Moody's Investors Service said Thursday that it was reviewing the ratings of Bank of America Corp. Citigroup Inc. and Wells Fargo & Co. for possible downgrades.
The rating agency gives the three banks fairly strong investment-grade credit ratings. But those grades are based on Moody's assumption that the federal government would prevent them from failing in a crisis. Moody's said Thursday that this "too big to fail" presumption may no longer be true.
In a statement accompanying the announcement, Moody's senior vice president Sean Jones said the Dodd-Frank Act makes clear the government "does not want to bail out even large, systemically important banking groups." One provision of the Dodd-Frank Act, signed into law last July, aims to make it easier to break up large financial institutions instead of bailing them out.
Moody's currently rates Bank of America Aa3, Citigroup A1 and Wells Fargo Aa2. Those ratings are between three and five notches higher than where they would be without government backing.

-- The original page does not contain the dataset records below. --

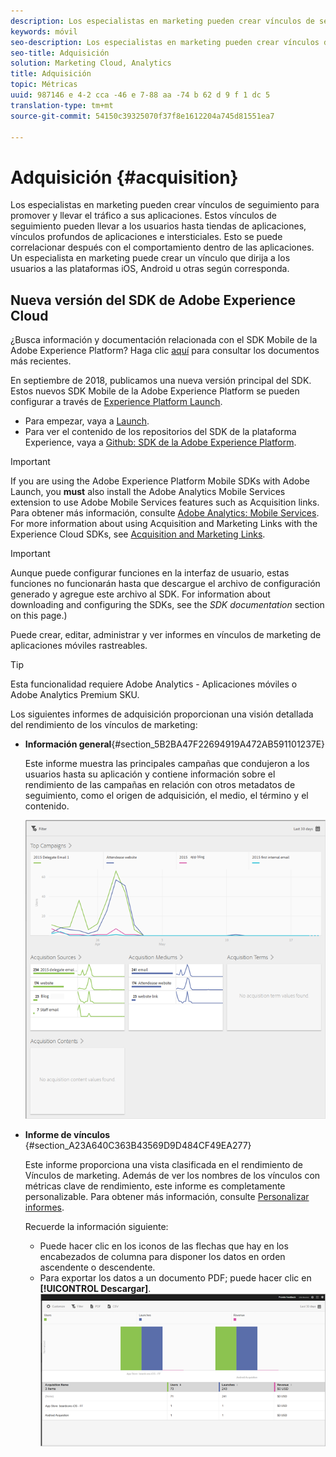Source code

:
 ```yaml
---
description: Los especialistas en marketing pueden crear vínculos de seguimiento para promover y llevar el tráfico a sus aplicaciones. Estos vínculos de seguimiento pueden llevar a los usuarios hasta tiendas de aplicaciones, vínculos profundos de aplicaciones e intersticiales. Esto se puede correlacionar después con el comportamiento dentro de las aplicaciones. Un especialista en marketing puede crear un vínculo que dirija a los usuarios a las plataformas iOS, Android u otras según corresponda.
keywords: móvil
seo-description: Los especialistas en marketing pueden crear vínculos de seguimiento para promover y llevar el tráfico a sus aplicaciones. Estos vínculos de seguimiento pueden llevar a los usuarios hasta tiendas de aplicaciones, vínculos profundos de aplicaciones e intersticiales. Esto se puede correlacionar después con el comportamiento dentro de las aplicaciones. Un especialista en marketing puede crear un vínculo que dirija a los usuarios a las plataformas iOS, Android u otras según corresponda.
seo-title: Adquisición
solution: Marketing Cloud, Analytics
title: Adquisición
topic: Métricas
uuid: 987146 e 4-2 cca -46 e 7-88 aa -74 b 62 d 9 f 1 dc 5
translation-type: tm+mt
source-git-commit: 54150c39325070f37f8e1612204a745d81551ea7

---
```



# Adquisición {#acquisition}

Los especialistas en marketing pueden crear vínculos de seguimiento para promover y llevar el tráfico a sus aplicaciones. Estos vínculos de seguimiento pueden llevar a los usuarios hasta tiendas de aplicaciones, vínculos profundos de aplicaciones e intersticiales. Esto se puede correlacionar después con el comportamiento dentro de las aplicaciones. Un especialista en marketing puede crear un vínculo que dirija a los usuarios a las plataformas iOS, Android u otras según corresponda.

## Nueva versión del SDK de Adobe Experience Cloud

¿Busca información y documentación relacionada con el SDK Mobile de la Adobe Experience Platform? Haga clic [aquí](https://aep-sdks.gitbook.io/docs/) para consultar los documentos más recientes.

En septiembre de 2018, publicamos una nueva versión principal del SDK. Estos nuevos SDK Mobile de la Adobe Experience Platform se pueden configurar a través de [Experience Platform Launch](https://www.adobe.com/experience-platform/launch.html).

* Para empezar, vaya a [Launch](https://launch.adobe.com/).
* Para ver el contenido de los repositorios del SDK de la plataforma Experience, vaya a [Github: SDK de la Adobe Experience Platform](https://github.com/Adobe-Marketing-Cloud/acp-sdks).

>[!IMPORTANT]
>
> If you are using the Adobe Experience Platform Mobile SDKs with Adobe Launch, you **must** also install the Adobe Analytics Mobile Services extension to use Adobe Mobile Services features such as Acquisition links. Para obtener más información, consulte [Adobe Analytics: Mobile Services](https://aep-sdks.gitbook.io/docs/using-mobile-extensions/adobe-analytics-mobile-services). For more information about using Acquisition and Marketing Links with the Experience Cloud SDKs, see [Acquisition and Marketing Links](https://aep-sdks.gitbook.io/docs/using-mobile-extensions/adobe-analytics-mobile-services#acquisition-and-marketing-links).

>[!IMPORTANT]
>
>Aunque puede configurar funciones en la interfaz de usuario, estas funciones no funcionarán hasta que descargue el archivo de configuración generado y agregue este archivo al SDK. For information about downloading and configuring the SDKs, see the *SDK documentation* section on this page.)

Puede crear, editar, administrar y ver informes en vínculos de marketing de aplicaciones móviles rastreables.

>[!TIP]
>
>Esta funcionalidad requiere Adobe Analytics - Aplicaciones móviles o Adobe Analytics Premium SKU.

Los siguientes informes de adquisición proporcionan una visión detallada del rendimiento de los vínculos de marketing:

* **Información general**{#section_5B2BA47F22694919A472AB591101237E}

   Este informe muestra las principales campañas que condujeron a los usuarios hasta su aplicación y contiene información sobre el rendimiento de las campañas en relación con otros metadatos de seguimiento, como el origen de adquisición, el medio, el término y el contenido.

   ![](assets/acquisition_overview.png)

* **Informe de vínculos** {#section_A23A640C363B43569D9D484CF49EA277}

   Este informe proporciona una vista clasificada en el rendimiento de Vínculos de marketing. Además de ver los nombres de los vínculos con métricas clave de rendimiento, este informe es completamente personalizable. Para obtener más información, consulte [Personalizar informes](/help/using/usage/reports-customize/t-reports-customize.md).

   Recuerde la información siguiente:

   * Puede hacer clic en los iconos de las flechas que hay en los encabezados de columna para disponer los datos en orden ascendente o descendente.
   * Para exportar los datos a un documento PDF; puede hacer clic en **[!UICONTROL Descargar]**.
   ![](assets/acquisition_name.png)
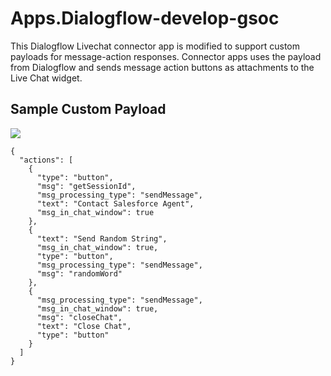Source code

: # Apps.Dialogflow-develop-gsoc

This Dialogflow Livechat connector app is modified to support custom payloads for message-action responses. Connector apps uses the payload from Dialogflow and sends message action buttons as attachments to the Live Chat widget.

## Sample Custom Payload

![](https://user-images.githubusercontent.com/41849970/84405117-5bac3000-ac25-11ea-8263-3b3bfa330944.png)

```
{
  "actions": [
    {
      "type": "button",
      "msg": "getSessionId",
      "msg_processing_type": "sendMessage",
      "text": "Contact Salesforce Agent",
      "msg_in_chat_window": true
    },
    {
      "text": "Send Random String",
      "msg_in_chat_window": true,
      "type": "button",
      "msg_processing_type": "sendMessage",
      "msg": "randomWord"
    },
    {
      "msg_processing_type": "sendMessage",
      "msg_in_chat_window": true,
      "msg": "closeChat",
      "text": "Close Chat",
      "type": "button"
    }
  ]
}
```

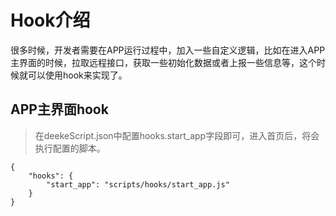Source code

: # Hook介绍

很多时候，开发者需要在APP运行过程中，加入一些自定义逻辑，比如在进入APP主界面的时候，拉取远程接口，获取一些初始化数据或者上报一些信息等，这个时候就可以使用hook来实现了。


## APP主界面hook

> 在deekeScript.json中配置hooks.start_app字段即可，进入首页后，将会执行配置的脚本。

```
{
    "hooks": {
        "start_app": "scripts/hooks/start_app.js"
    }
}
```
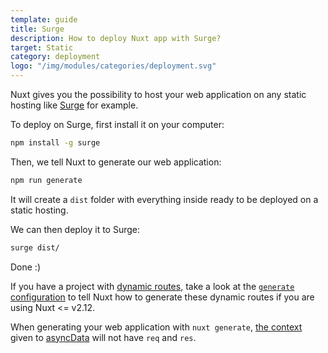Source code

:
 ```yaml
---
template: guide
title: Surge
description: How to deploy Nuxt app with Surge?
target: Static
category: deployment
logo: "/img/modules/categories/deployment.svg"
---
```


Nuxt gives you the possibility to host your web application on any static hosting like [Surge](https://surge.sh/) for example.

To deploy on Surge, first install it on your computer:

```bash
npm install -g surge
```

Then, we tell Nuxt to generate our web application:

```bash
npm run generate
```

It will create a `dist` folder with everything inside ready to be deployed on a static hosting.

We can then deploy it to Surge:

```bash
surge dist/
```

Done :)

If you have a project with [dynamic routes](/docs/directory-structure/pages#dynamic-pages), take a look at the [`generate` configuration](/docs/configuration-glossary/configuration-generate) to tell Nuxt how to generate these dynamic routes if you are using Nuxt <= v2.12.

<div class="Alert">

When generating your web application with `nuxt generate`, [the context](/docs/internals-glossary/context) given to [asyncData](/docs/features/data-fetching) will not have `req` and `res`.

</div>
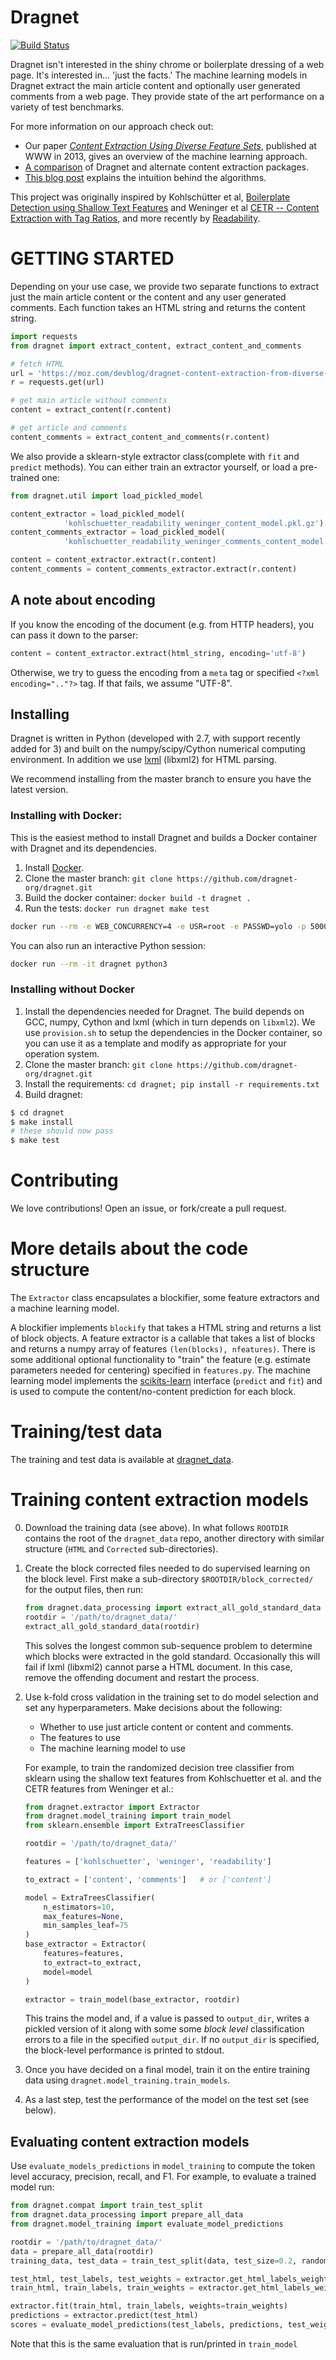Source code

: Dragnet
=======

[![Build Status](https://travis-ci.com/dragnet-org/dragnet.svg?branch=master)](https://travis-ci.com/dragnet-org/dragnet)

Dragnet isn't interested in the shiny chrome or boilerplate dressing
of a web page. It's interested in... 'just the facts.'  The machine
learning models in Dragnet extract the main article content and
optionally user generated comments from a web page.  They provide
state of the art performance on a variety of test benchmarks.

For more information on our approach check out:

* Our paper [_Content Extraction Using Diverse Feature Sets_](dragnet_www2013.pdf?raw=true), published
at WWW in 2013, gives an overview of the machine learning approach.
* [A comparison](https://moz.com/devblog/benchmarking-python-content-extraction-algorithms-dragnet-readability-goose-and-eatiht/) of Dragnet and alternate content extraction packages.
* [This blog post](https://moz.com/devblog/dragnet-content-extraction-from-diverse-feature-sets/) explains the intuition behind the algorithms.

This project was originally inspired by
Kohlschütter et al, [Boilerplate Detection using Shallow Text Features](http://www.l3s.de/~kohlschuetter/publications/wsdm187-kohlschuetter.pdf) and
Weninger et al [CETR -- Content Extraction with Tag Ratios](https://www3.nd.edu/~tweninge/cetr/#main-content-area), and more recently by [Readability](https://github.com/buriy/python-readability).

# GETTING STARTED

Depending on your use case, we provide two separate functions to extract
just the main article content or the content and any user generated
comments.  Each function takes an HTML string and returns the content string.

```python
import requests
from dragnet import extract_content, extract_content_and_comments

# fetch HTML
url = 'https://moz.com/devblog/dragnet-content-extraction-from-diverse-feature-sets/'
r = requests.get(url)

# get main article without comments
content = extract_content(r.content)

# get article and comments
content_comments = extract_content_and_comments(r.content)
```

We also provide a sklearn-style extractor class(complete with `fit` and
`predict` methods). You can either train an extractor yourself, or load a
pre-trained one:
```python
from dragnet.util import load_pickled_model

content_extractor = load_pickled_model(
            'kohlschuetter_readability_weninger_content_model.pkl.gz')
content_comments_extractor = load_pickled_model(
            'kohlschuetter_readability_weninger_comments_content_model.pkl.gz')

content = content_extractor.extract(r.content)
content_comments = content_comments_extractor.extract(r.content)
```

## A note about encoding

If you know the encoding of the document (e.g. from HTTP headers),
you can pass it down to the parser:

```python
content = content_extractor.extract(html_string, encoding='utf-8')
```

Otherwise, we try to guess the encoding from a `meta` tag or specified
`<?xml encoding=".."?>` tag.  If that fails, we assume "UTF-8".

## Installing

Dragnet is written in Python (developed with 2.7, with support recently
added for 3) and built on the numpy/scipy/Cython numerical computing
environment.
In addition we use [lxml](http://lxml.de/) (libxml2)
for HTML parsing.

We recommend installing from the master branch to ensure you have the latest
version.

### Installing with Docker:

This is the easiest method to install Dragnet and builds a Docker
container with Dragnet and its dependencies.

1. Install [Docker](https://docs.docker.com/get-docker/).
2. Clone the master branch: `git clone https://github.com/dragnet-org/dragnet.git`
3. Build the docker container: `docker build -t dragnet .`
4. Run the tests: `docker run dragnet make test`

```bash
docker run --rm -e WEB_CONCURRENCY=4 -e USR=root -e PASSWD=yolo -p 5000:5000 dragnet
```

You can also run an interactive Python session:
```bash
docker run --rm -it dragnet python3
```

### Installing without Docker

1.  Install the dependencies needed for Dragnet. The build depends on
GCC, numpy, Cython and lxml (which in turn depends on `libxml2`). We
use `provision.sh` to setup the dependencies in the Docker container,
so you can use it as a template and modify as appropriate for your
operation system.
2.  Clone the master branch: `git clone https://github.com/dragnet-org/dragnet.git`
3.  Install the requirements: `cd dragnet; pip install -r requirements.txt`
4.  Build dragnet:

```bash
$ cd dragnet
$ make install
# these should now pass
$ make test
```

# Contributing

We love contributions! Open an issue, or fork/create a pull
request.

# More details about the code structure

The `Extractor` class encapsulates a blockifier, some feature extractors and a machine learning model.

A blockifier implements `blockify` that takes a HTML string and returns a list
of block objects.  A feature extractor is a callable that takes a list
of blocks and returns a numpy array of features `(len(blocks), nfeatures)`.
There is some additional optional functionality
to "train" the feature (e.g. estimate parameters needed for centering)
specified in `features.py`.  The machine learning model implements
the [scikits-learn](http://scikit-learn.org/stable/) interface (`predict` and `fit`) and is used to compute
the content/no-content prediction for each block.

# Training/test data

The training and test data is available at [dragnet_data](https://github.com/seomoz/dragnet_data).

# Training content extraction models

0.  Download the training data (see above).  In what follows `ROOTDIR` contains
    the root of the `dragnet_data` repo, another directory with similar
    structure (`HTML` and `Corrected` sub-directories).
1.  Create the block corrected files needed to do supervised learning on the block level.
    First make a sub-directory `$ROOTDIR/block_corrected/` for the output files, then run:

    ```python
    from dragnet.data_processing import extract_all_gold_standard_data
    rootdir = '/path/to/dragnet_data/'
    extract_all_gold_standard_data(rootdir)
    ```

    This solves the longest common sub-sequence problem to determine
    which blocks were extracted in the gold standard.
    Occasionally this will fail if lxml (libxml2) cannot parse
    a HTML document.  In this case, remove the offending document and restart
    the process.
2.  Use k-fold cross validation in the training set to do model selection
    and set any hyperparameters.  Make decisions about the following:

    * Whether to use just article content or content and comments.
    * The features to use
    * The machine learning model to use

    For example, to train the randomized decision tree classifier from
    sklearn using the shallow text features from Kohlschuetter et al.
    and the CETR features from Weninger et al.:

    ```python
    from dragnet.extractor import Extractor
    from dragnet.model_training import train_model
    from sklearn.ensemble import ExtraTreesClassifier

    rootdir = '/path/to/dragnet_data/'

    features = ['kohlschuetter', 'weninger', 'readability']

    to_extract = ['content', 'comments']   # or ['content']

    model = ExtraTreesClassifier(
        n_estimators=10,
        max_features=None,
        min_samples_leaf=75
    )
    base_extractor = Extractor(
        features=features,
        to_extract=to_extract,
        model=model
    )

    extractor = train_model(base_extractor, rootdir)
    ```

    This trains the model and, if a value is passed to `output_dir`, writes a
    pickled version of it along with some some *block level* classification
    errors to a file in the specified `output_dir`. If no `output_dir` is
    specified, the block-level performance is printed to stdout.
3.  Once you have decided on a final model, train it on the entire training
    data using `dragnet.model_training.train_models`.
4.  As a last step, test the performance of the model on the test set (see
    below).

## Evaluating content extraction models

Use `evaluate_models_predictions` in `model_training` to compute the token level
accuracy, precision, recall, and F1.  For example, to evaluate a trained model
run:

```python
from dragnet.compat import train_test_split
from dragnet.data_processing import prepare_all_data
from dragnet.model_training import evaluate_model_predictions

rootdir = '/path/to/dragnet_data/'
data = prepare_all_data(rootdir)
training_data, test_data = train_test_split(data, test_size=0.2, random_state=42)

test_html, test_labels, test_weights = extractor.get_html_labels_weights(test_data)
train_html, train_labels, train_weights = extractor.get_html_labels_weights(training_data)

extractor.fit(train_html, train_labels, weights=train_weights)
predictions = extractor.predict(test_html)
scores = evaluate_model_predictions(test_labels, predictions, test_weights)
```

Note that this is the same evaluation that is run/printed in `train_model`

But the banks won't lose all of that ratings cushion. Moody's said Citigroup and Bank of America's improving financial strength may temper the size of any rating cuts. The rating agency also says banks are unlikely to lose all federal government support.
The review of the banks' credit ratings may take up to three months. That's the standard amount of time for a ratings review, said Abbas Qasim, a Moody's spokesman.
A downgrade would likely raise the banks' borrowing costs.
In total, eight banks have higher ratings from Moody's on the assumption of government backing. The others are Bank of New York Mellon Corp., JPMorgan Chase & Co. Goldman Sachs Group Inc., Morgan Stanley and State Street Corp. Moody's said it's evaluating its assumption of federal backing for all of them.
The rating agency signaled a year ago that new federal rules, which became Dodd-Frank, could mean the end of banks being too big to fail.